=== REQUIRED WORK ===
If a line in the entries below includes "external", pick it out and copy it.
────────────────────────────────────────
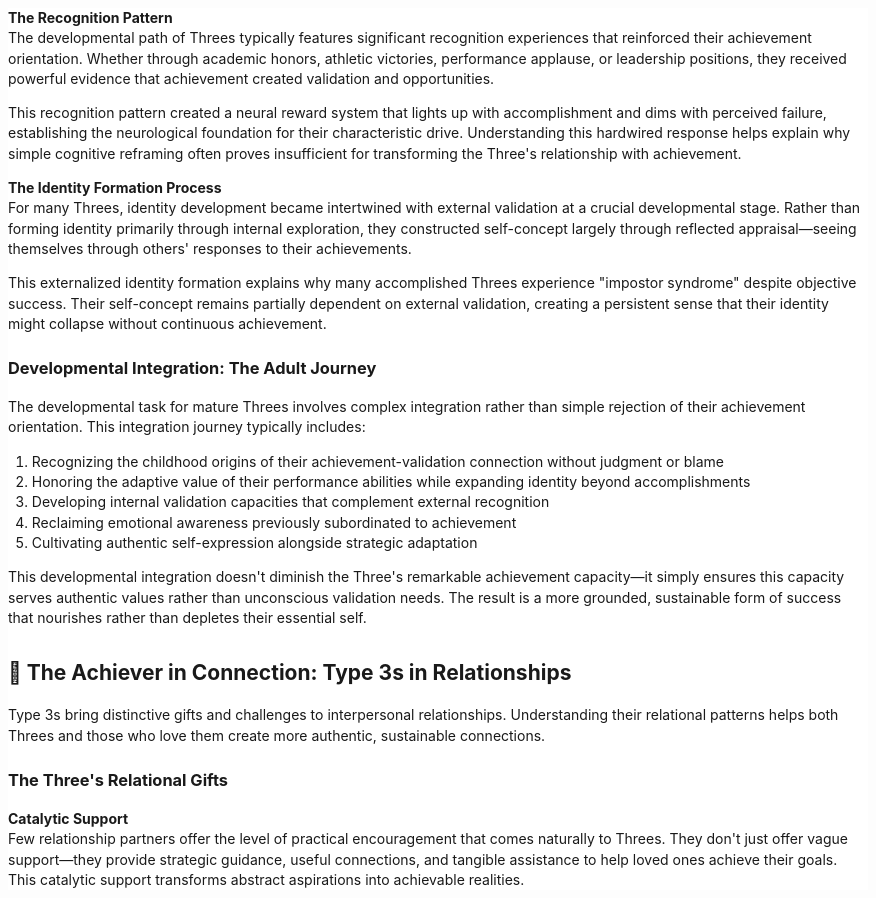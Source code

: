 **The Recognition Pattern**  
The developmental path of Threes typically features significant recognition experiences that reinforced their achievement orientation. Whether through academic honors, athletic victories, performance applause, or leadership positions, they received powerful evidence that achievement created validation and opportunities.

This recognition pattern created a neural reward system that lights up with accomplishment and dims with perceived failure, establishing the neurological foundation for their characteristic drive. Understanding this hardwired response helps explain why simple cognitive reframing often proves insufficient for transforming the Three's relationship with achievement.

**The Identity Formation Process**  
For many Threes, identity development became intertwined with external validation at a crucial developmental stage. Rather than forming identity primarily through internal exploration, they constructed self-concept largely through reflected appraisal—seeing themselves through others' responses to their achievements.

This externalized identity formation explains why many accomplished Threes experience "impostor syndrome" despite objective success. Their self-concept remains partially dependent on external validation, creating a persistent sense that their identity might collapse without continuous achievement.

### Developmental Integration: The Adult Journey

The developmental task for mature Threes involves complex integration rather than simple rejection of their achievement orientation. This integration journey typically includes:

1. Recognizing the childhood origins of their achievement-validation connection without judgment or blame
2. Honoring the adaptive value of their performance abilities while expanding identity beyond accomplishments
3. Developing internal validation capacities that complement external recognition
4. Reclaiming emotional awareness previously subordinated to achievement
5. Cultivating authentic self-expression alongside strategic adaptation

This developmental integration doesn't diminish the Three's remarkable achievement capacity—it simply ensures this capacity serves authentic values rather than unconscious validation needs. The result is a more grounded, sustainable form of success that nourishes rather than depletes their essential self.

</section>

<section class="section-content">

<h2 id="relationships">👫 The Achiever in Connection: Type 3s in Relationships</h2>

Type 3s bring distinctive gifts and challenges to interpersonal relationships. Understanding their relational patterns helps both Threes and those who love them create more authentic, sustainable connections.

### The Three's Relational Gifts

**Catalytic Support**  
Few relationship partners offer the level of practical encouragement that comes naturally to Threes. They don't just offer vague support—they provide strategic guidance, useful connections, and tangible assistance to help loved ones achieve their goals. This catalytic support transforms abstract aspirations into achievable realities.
────────────────────────────────────────
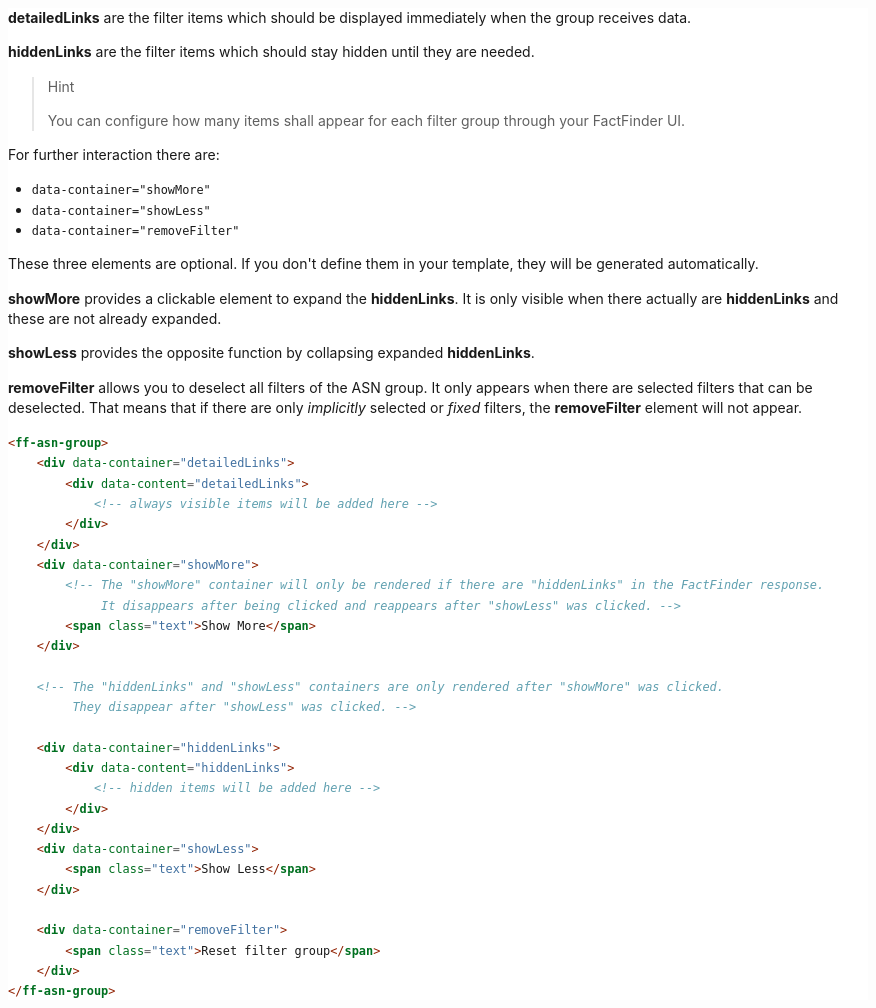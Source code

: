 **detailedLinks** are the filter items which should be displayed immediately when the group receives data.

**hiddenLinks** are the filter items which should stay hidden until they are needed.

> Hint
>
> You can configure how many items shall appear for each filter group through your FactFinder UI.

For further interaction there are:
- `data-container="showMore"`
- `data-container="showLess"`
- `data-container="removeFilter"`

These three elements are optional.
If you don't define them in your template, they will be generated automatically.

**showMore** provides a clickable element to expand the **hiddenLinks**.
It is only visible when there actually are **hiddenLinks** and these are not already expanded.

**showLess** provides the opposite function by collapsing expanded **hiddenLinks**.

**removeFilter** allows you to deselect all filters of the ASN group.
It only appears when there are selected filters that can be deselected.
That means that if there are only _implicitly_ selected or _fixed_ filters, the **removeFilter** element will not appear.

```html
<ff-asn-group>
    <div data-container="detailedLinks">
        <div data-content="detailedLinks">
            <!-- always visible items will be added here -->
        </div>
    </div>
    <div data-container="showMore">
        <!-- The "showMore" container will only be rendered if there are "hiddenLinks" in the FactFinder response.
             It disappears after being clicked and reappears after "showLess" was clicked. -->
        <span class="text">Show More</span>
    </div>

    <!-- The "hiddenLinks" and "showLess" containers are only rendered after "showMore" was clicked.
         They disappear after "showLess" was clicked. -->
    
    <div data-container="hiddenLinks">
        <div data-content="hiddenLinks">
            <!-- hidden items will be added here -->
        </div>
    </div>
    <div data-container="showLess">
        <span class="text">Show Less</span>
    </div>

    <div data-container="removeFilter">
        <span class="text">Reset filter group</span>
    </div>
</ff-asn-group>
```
────────────────────────────────────────
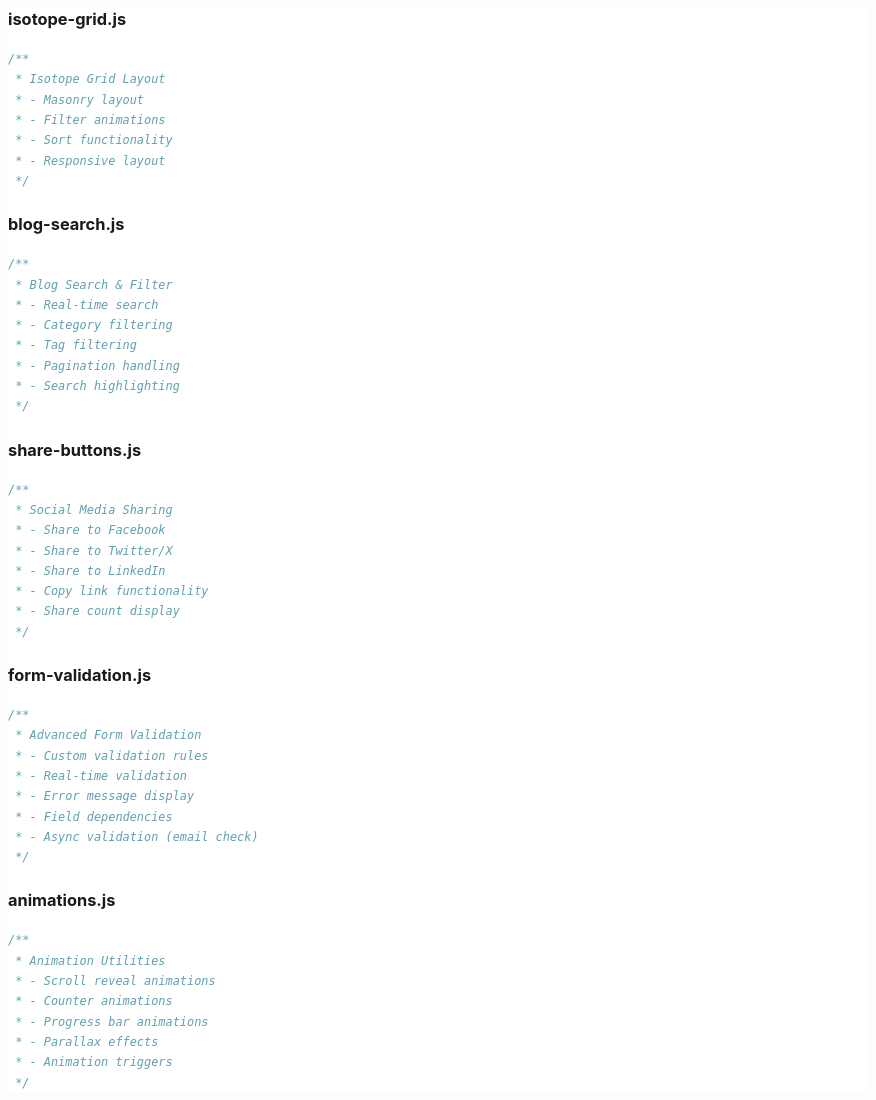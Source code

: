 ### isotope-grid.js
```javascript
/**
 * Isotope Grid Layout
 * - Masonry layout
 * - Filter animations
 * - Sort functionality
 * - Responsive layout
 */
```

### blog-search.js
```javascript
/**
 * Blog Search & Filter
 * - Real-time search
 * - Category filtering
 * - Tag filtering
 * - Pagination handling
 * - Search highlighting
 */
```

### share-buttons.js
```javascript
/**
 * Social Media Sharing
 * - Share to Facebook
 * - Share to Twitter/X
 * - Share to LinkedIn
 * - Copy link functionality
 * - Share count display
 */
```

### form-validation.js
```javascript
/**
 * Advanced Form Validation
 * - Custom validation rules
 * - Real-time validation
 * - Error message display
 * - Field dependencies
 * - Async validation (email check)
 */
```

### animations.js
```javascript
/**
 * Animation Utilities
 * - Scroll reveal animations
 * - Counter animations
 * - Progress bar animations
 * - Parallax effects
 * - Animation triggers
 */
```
────────────────────────────────────────
=== FINAL ANSWER ===
For many Threes, identity development became intertwined with external validation at a crucial developmental stage. Rather than forming identity primarily through internal exploration, they constructed self-concept largely through reflected appraisal—seeing themselves through others' responses to their achievements.
This externalized identity formation explains why many accomplished Threes experience "impostor syndrome" despite objective success. Their self-concept remains partially dependent on external validation, creating a persistent sense that their identity might collapse without continuous achievement.
3. Developing internal validation capacities that complement external recognition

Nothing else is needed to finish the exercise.